Thousands of Twitter users continue to endure tweets telling them to "get the beach body you've always wanted" possibly because one third of Internet users still insist on using the same password on multiple websites.

"The messages link to what pretends to be a news website, but is really designed to promote an Acai Berry 'miracle diet' marketed as 'Power Slim,' " reports Sophos. "The product claims to have been seen in the pages of Women's Health, Elle, Marie Claire, Oprah, Cosmopolitan and other magazines."

Sound familiar?

Claims about acai berries made in fake news stories that appear in pop-ups, Google search results, on real news sites (including msnbc.com) and even on WebMd.com got the beatdown earlier this year by the Federal Trade Commission.

The FTC filed charges against companies and individuals for allegedly blurring the lines between advertisements and journalism by promoting false information about acai and colon cleansing. In some cases, companies and individuals were hit with temporary restraining orders preventing assets from being moved or records from being destroyed. The offending websites must prominently display a statement that they are being sued by the FTC, or be removed from the Web.  

Meanwhile, this latest Twitter spam scam seems familiar as well.

"It could be that the users' passwords have been compromised, similar to another Acai Berry spam campaign we saw on Twitter at the end of last year following the Gawker password breach," writes Graham Cluley, Sophos senior tech consultant.

Hackers used passwords grabbed in the Gawker hack to infiltrate user accounts on Twitter and other sites. As Cluley points out, "Too many users (perhaps as many as a third) are still using the same password for every website they access."

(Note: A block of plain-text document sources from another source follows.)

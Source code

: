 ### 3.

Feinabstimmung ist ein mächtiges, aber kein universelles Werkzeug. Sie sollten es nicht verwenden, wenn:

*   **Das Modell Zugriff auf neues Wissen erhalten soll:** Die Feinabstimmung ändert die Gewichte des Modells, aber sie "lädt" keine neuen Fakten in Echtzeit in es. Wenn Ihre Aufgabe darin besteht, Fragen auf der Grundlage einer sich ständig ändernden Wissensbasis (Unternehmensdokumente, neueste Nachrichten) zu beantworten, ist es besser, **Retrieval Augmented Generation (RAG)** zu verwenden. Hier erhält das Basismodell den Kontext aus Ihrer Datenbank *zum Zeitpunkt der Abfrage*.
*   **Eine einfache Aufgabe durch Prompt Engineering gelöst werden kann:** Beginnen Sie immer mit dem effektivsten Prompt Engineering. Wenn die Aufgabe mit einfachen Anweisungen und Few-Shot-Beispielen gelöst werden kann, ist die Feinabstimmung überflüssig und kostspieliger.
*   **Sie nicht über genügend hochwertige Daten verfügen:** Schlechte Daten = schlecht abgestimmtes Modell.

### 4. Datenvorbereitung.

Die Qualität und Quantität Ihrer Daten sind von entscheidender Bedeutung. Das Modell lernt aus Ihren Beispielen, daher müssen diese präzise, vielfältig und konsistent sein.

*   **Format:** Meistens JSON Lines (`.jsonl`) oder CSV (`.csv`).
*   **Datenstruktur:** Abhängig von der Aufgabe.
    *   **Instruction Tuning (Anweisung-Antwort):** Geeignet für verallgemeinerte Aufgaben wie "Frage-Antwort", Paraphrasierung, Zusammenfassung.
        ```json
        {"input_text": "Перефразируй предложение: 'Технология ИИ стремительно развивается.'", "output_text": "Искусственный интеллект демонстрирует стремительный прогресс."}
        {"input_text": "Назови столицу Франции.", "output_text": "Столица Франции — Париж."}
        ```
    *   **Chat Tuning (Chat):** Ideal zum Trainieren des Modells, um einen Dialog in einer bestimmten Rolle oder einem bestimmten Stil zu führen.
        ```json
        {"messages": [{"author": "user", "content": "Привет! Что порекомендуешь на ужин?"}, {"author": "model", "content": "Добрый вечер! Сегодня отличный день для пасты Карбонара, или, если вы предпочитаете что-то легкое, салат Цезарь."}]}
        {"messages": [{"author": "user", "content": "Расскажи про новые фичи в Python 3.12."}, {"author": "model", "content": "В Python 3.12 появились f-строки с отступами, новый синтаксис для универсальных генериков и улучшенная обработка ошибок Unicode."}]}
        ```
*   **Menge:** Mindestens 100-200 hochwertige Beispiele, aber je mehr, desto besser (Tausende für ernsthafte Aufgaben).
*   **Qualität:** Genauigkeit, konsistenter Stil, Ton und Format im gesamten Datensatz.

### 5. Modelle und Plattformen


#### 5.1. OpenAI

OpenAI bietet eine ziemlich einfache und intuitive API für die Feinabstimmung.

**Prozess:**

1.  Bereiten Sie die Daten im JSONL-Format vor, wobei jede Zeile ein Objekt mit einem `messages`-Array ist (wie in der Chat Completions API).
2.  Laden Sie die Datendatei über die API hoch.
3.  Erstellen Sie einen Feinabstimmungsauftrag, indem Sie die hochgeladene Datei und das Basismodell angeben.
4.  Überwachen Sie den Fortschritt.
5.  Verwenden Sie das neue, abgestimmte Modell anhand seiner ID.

If you find your Twitter account suddenly spamming your followers, change your password right away — on Twitter and anywhere else you're using that same password. In fact, even if you haven't been hacked, why not take this moment to switch up your passwords to the Twitter, Facebook and Google+ accounts you know you totally have open at work right now?

Here's a video from Sophos to help you think up some good ones:

More on the annoying way we live now:  

Helen A.S. Popkin goes blah blah blah about the Internet. Tell her to get a real job on Twitter and/or FacebookAlso, Google+.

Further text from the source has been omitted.